Mientras seguimos avanzando no puedo dejar de pensar que necesitamos ayuda para esta pelea, solo vamos en camino tres camionetas, en una estamos Terry y yo, en otra los doctores y un pueblerino, y en la tercera hay tres pueblerinos más, solo somos ocho personas contra lo que quede de la AVM, y estoy segura que no son pocos.

Por ahora no sabemos hacía donde van, solo seguimos lo que el GPS nos indica, desconozco si existe alguna base secreta o algo así hacia donde dirigen, es una posibilidad, pero sea cual sea el lugar debemos llegar pronto, por desgracia nos llevan una ventaja de un par de horas, la prisa de llegar pronto es obvia, evitar que experimenten con Rebeca, Terry no ha dejado de pisar el acelerador, apenas hemos recorrido una hora de camino pero le llevamos una gran ventaja, es lo bueno de que en estos tiempos no hay tráfico, de vez en cuando debemos esquivar alguna camioneta que esta parada por ahí, pero nada más.
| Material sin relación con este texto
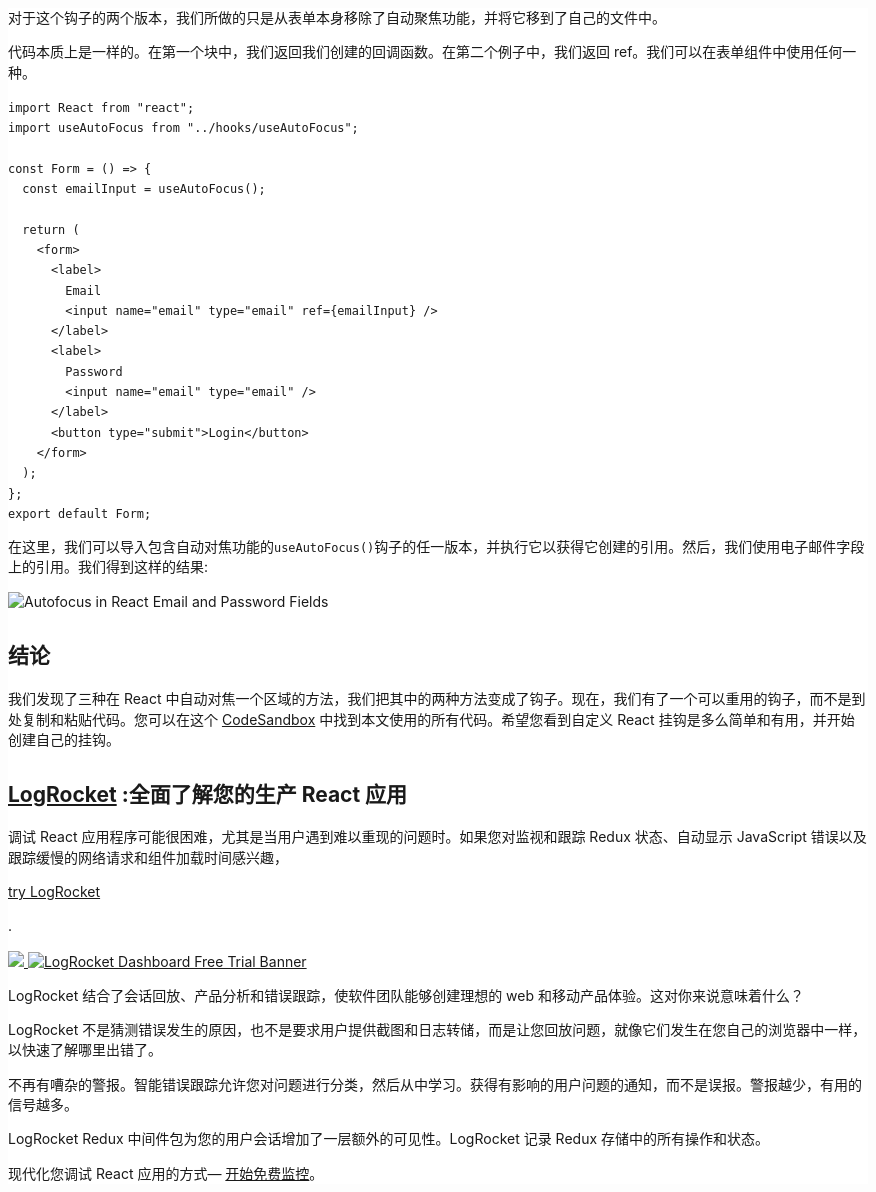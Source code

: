 对于这个钩子的两个版本，我们所做的只是从表单本身移除了自动聚焦功能，并将它移到了自己的文件中。

代码本质上是一样的。在第一个块中，我们返回我们创建的回调函数。在第二个例子中，我们返回 ref。我们可以在表单组件中使用任何一种。

```
import React from "react";
import useAutoFocus from "../hooks/useAutoFocus";

const Form = () => {
  const emailInput = useAutoFocus();

  return (
    <form>
      <label>
        Email
        <input name="email" type="email" ref={emailInput} />
      </label>
      <label>
        Password
        <input name="email" type="email" />
      </label>
      <button type="submit">Login</button>
    </form>
  );
};
export default Form;

```

在这里，我们可以导入包含自动对焦功能的`useAutoFocus()`钩子的任一版本，并执行它以获得它创建的引用。然后，我们使用电子邮件字段上的引用。我们得到这样的结果:

![Autofocus in React Email and Password Fields](img/8086d42d568b6ae675c7e55ac05e032f.png)

## 结论

我们发现了三种在 React 中自动对焦一个区域的方法，我们把其中的两种方法变成了钩子。现在，我们有了一个可以重用的钩子，而不是到处复制和粘贴代码。您可以在这个 [CodeSandbox](https://codesandbox.io/s/autofocus-in-react-1ikmo7) 中找到本文使用的所有代码。希望您看到自定义 React 挂钩是多么简单和有用，并开始创建自己的挂钩。

## [LogRocket](https://lp.logrocket.com/blg/react-signup-general) :全面了解您的生产 React 应用

调试 React 应用程序可能很困难，尤其是当用户遇到难以重现的问题时。如果您对监视和跟踪 Redux 状态、自动显示 JavaScript 错误以及跟踪缓慢的网络请求和组件加载时间感兴趣，

[try LogRocket](https://lp.logrocket.com/blg/react-signup-general)

.

[![](img/f300c244a1a1cf916df8b4cb02bec6c6.png) ](https://lp.logrocket.com/blg/react-signup-general) [![LogRocket Dashboard Free Trial Banner](img/d6f5a5dd739296c1dd7aab3d5e77eeb9.png)](https://lp.logrocket.com/blg/react-signup-general) 

LogRocket 结合了会话回放、产品分析和错误跟踪，使软件团队能够创建理想的 web 和移动产品体验。这对你来说意味着什么？

LogRocket 不是猜测错误发生的原因，也不是要求用户提供截图和日志转储，而是让您回放问题，就像它们发生在您自己的浏览器中一样，以快速了解哪里出错了。

不再有嘈杂的警报。智能错误跟踪允许您对问题进行分类，然后从中学习。获得有影响的用户问题的通知，而不是误报。警报越少，有用的信号越多。

LogRocket Redux 中间件包为您的用户会话增加了一层额外的可见性。LogRocket 记录 Redux 存储中的所有操作和状态。

现代化您调试 React 应用的方式— [开始免费监控](https://lp.logrocket.com/blg/react-signup-general)。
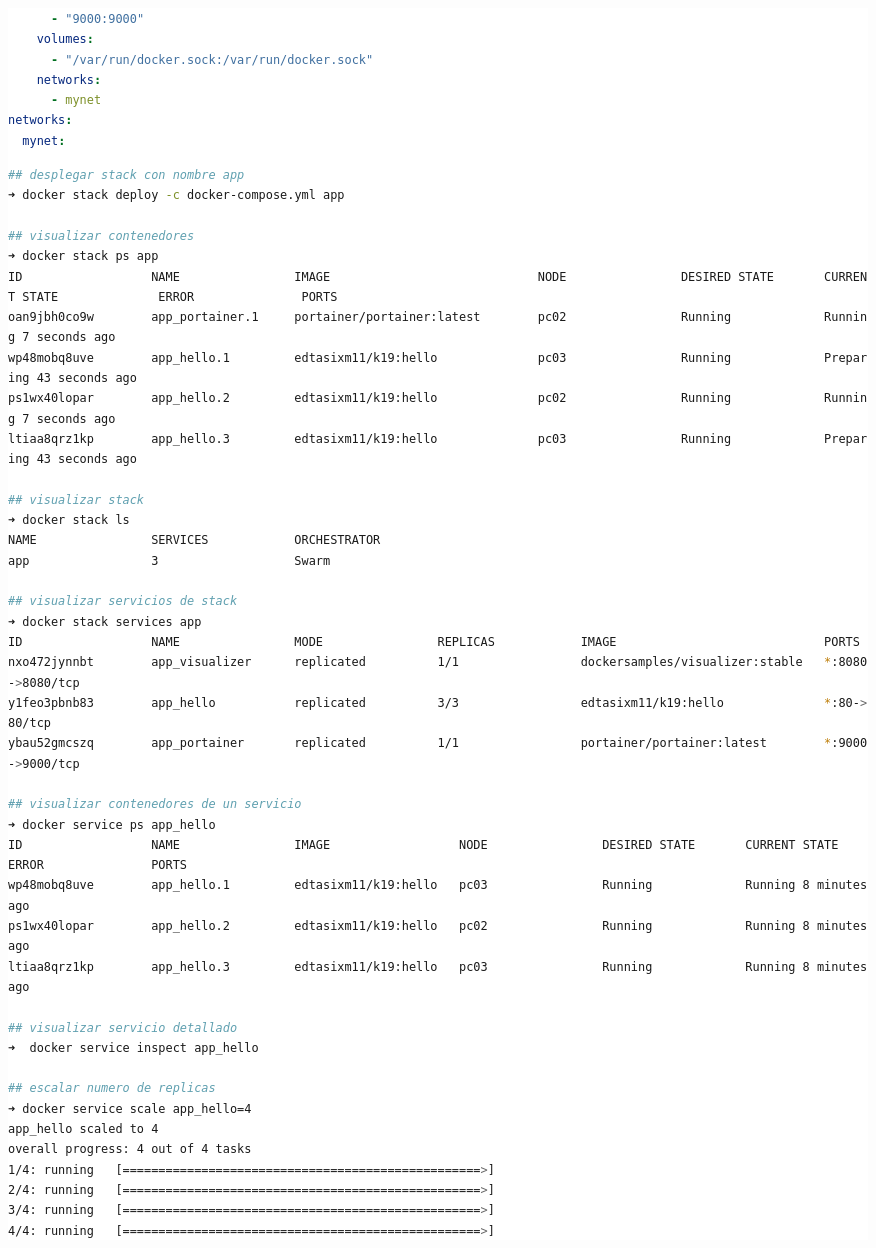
 ```yaml
      - "9000:9000"
    volumes:
      - "/var/run/docker.sock:/var/run/docker.sock"
    networks:
      - mynet
networks:
  mynet:
```

```bash
## desplegar stack con nombre app
➜ docker stack deploy -c docker-compose.yml app

## visualizar contenedores
➜ docker stack ps app
ID                  NAME                IMAGE                             NODE                DESIRED STATE       CURRENT STATE              ERROR               PORTS              
oan9jbh0co9w        app_portainer.1     portainer/portainer:latest        pc02                Running             Running 7 seconds ago                          
wp48mobq8uve        app_hello.1         edtasixm11/k19:hello              pc03                Running             Preparing 43 seconds ago                       
ps1wx40lopar        app_hello.2         edtasixm11/k19:hello              pc02                Running             Running 7 seconds ago                          
ltiaa8qrz1kp        app_hello.3         edtasixm11/k19:hello              pc03                Running             Preparing 43 seconds ago          

## visualizar stack
➜ docker stack ls                              
NAME                SERVICES            ORCHESTRATOR
app                 3                   Swarm

## visualizar servicios de stack
➜ docker stack services app
ID                  NAME                MODE                REPLICAS            IMAGE                             PORTS
nxo472jynnbt        app_visualizer      replicated          1/1                 dockersamples/visualizer:stable   *:8080->8080/tcp
y1feo3pbnb83        app_hello           replicated          3/3                 edtasixm11/k19:hello              *:80->80/tcp
ybau52gmcszq        app_portainer       replicated          1/1                 portainer/portainer:latest        *:9000->9000/tcp

## visualizar contenedores de un servicio
➜ docker service ps app_hello
ID                  NAME                IMAGE                  NODE                DESIRED STATE       CURRENT STATE           ERROR               PORTS
wp48mobq8uve        app_hello.1         edtasixm11/k19:hello   pc03                Running             Running 8 minutes ago                       
ps1wx40lopar        app_hello.2         edtasixm11/k19:hello   pc02                Running             Running 8 minutes ago                       
ltiaa8qrz1kp        app_hello.3         edtasixm11/k19:hello   pc03                Running             Running 8 minutes ago    

## visualizar servicio detallado
➜  docker service inspect app_hello

## escalar numero de replicas
➜ docker service scale app_hello=4
app_hello scaled to 4
overall progress: 4 out of 4 tasks 
1/4: running   [==================================================>] 
2/4: running   [==================================================>] 
3/4: running   [==================================================>] 
4/4: running   [==================================================>] 
```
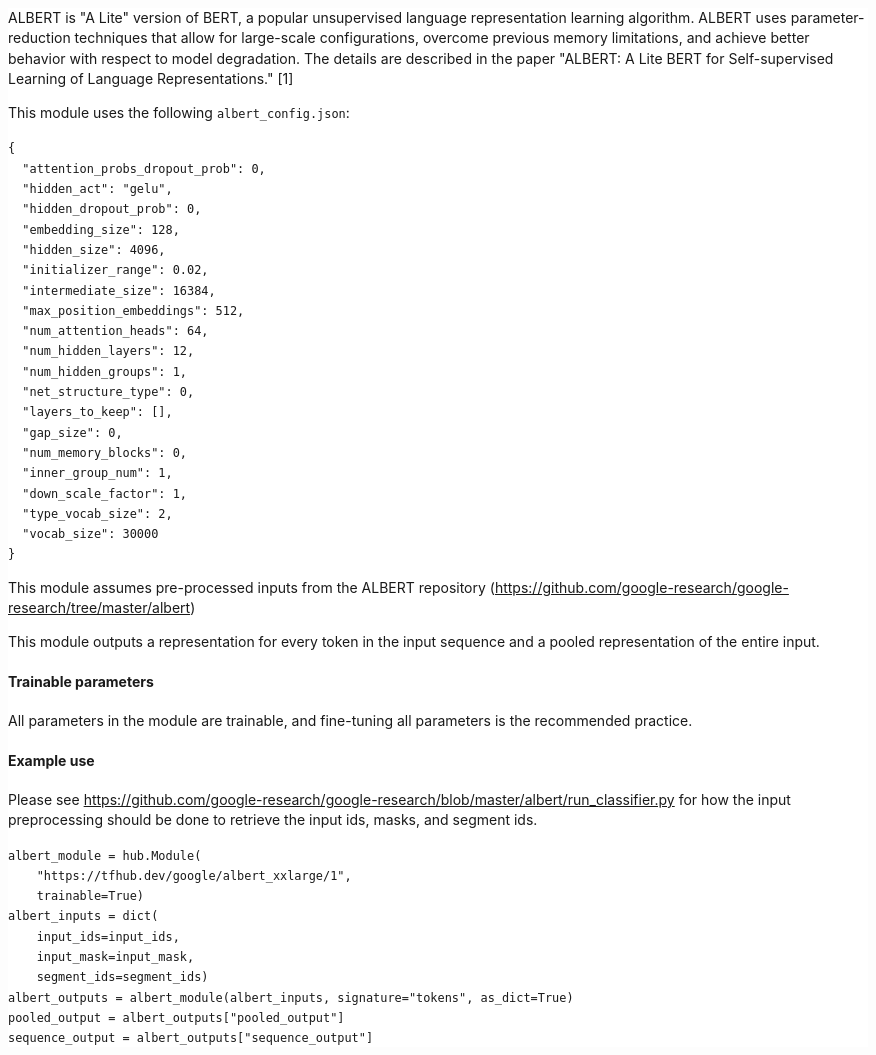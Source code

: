 ALBERT is "A Lite" version of BERT, a popular unsupervised language
representation learning algorithm. ALBERT uses parameter-reduction techniques
that allow for large-scale configurations, overcome previous memory limitations,
and achieve better behavior with respect to model degradation. The details are
described in the paper "ALBERT: A Lite BERT for Self-supervised Learning of
Language Representations." [1]

This module uses the following `albert_config.json`:

```
{
  "attention_probs_dropout_prob": 0,
  "hidden_act": "gelu",
  "hidden_dropout_prob": 0,
  "embedding_size": 128,
  "hidden_size": 4096,
  "initializer_range": 0.02,
  "intermediate_size": 16384,
  "max_position_embeddings": 512,
  "num_attention_heads": 64,
  "num_hidden_layers": 12,
  "num_hidden_groups": 1,
  "net_structure_type": 0,
  "layers_to_keep": [],
  "gap_size": 0,
  "num_memory_blocks": 0,
  "inner_group_num": 1,
  "down_scale_factor": 1,
  "type_vocab_size": 2,
  "vocab_size": 30000
}
```

This module assumes pre-processed inputs from the ALBERT repository
(https://github.com/google-research/google-research/tree/master/albert)

This module outputs a representation for every token in the input sequence and
a pooled representation of the entire input.

#### Trainable parameters

All parameters in the module are trainable, and fine-tuning all parameters is
the recommended practice.

#### Example use

Please see
https://github.com/google-research/google-research/blob/master/albert/run_classifier.py
for how the input preprocessing should be done to retrieve the input ids, masks,
and segment ids.

```
albert_module = hub.Module(
    "https://tfhub.dev/google/albert_xxlarge/1",
    trainable=True)
albert_inputs = dict(
    input_ids=input_ids,
    input_mask=input_mask,
    segment_ids=segment_ids)
albert_outputs = albert_module(albert_inputs, signature="tokens", as_dict=True)
pooled_output = albert_outputs["pooled_output"]
sequence_output = albert_outputs["sequence_output"]
```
Algo llama mi atención por el retrovisor, la camioneta de los doctores está encendiendo y apagando las luces, se nota mucho al ser de noche, de hecho es de madrugada, faltan unas horas para el amanecer, quizá lleguemos a nuestro destino cuando el sol comience a salir.

—Deja nos alcancen Terry—le digo al seguir observando la señal de atrás, deben querer que nos detengamos o que al menos bajemos la velocidad, evitan tocar la bocina para no llamar la atención de posibles zombies o mutantes cerca.

—Bajare la velocidad entonces—responde Terry, luego comienza a disminuirla de a poco, hasta ir lo suficientemente despacio para que la otra camioneta se ponga a la par con nosotros por el otro carril.

Baje el vidrio de mi ventana, pues Calto queda junto a mí, y trata de decirnos algo.

— ¿Qué pasa?— le pregunte, él está manejando el otro vehículo.

—Nos estamos quedando sin gasolina— Dice, ya me temía esto.

— ¿Qué tanto queda?—le pregunto.

—No mucho, en cualquier momento podríamos detenernos—dice preocupado.

—Está bien no se preocupen—dice Terry al escuchar la mala noticia—Pararemos y tendrán que venir con nosotros—les dice.

De inmediato Terry se hizo a la orilla del camino y se detuvo, los demás hicieron lo mismo y luego todos bajamos de los vehículos, de una vez aprovechamos este pequeño descanso para comer y beber algo, encendimos una pequeña fogata para calentar las latas de comida, nos sentamos en círculo alrededor de la hoguera a comer, aunque todos tenemos algo de sueño no podemos parar a descansar por mucho tiempo, es necesario llegar rápido.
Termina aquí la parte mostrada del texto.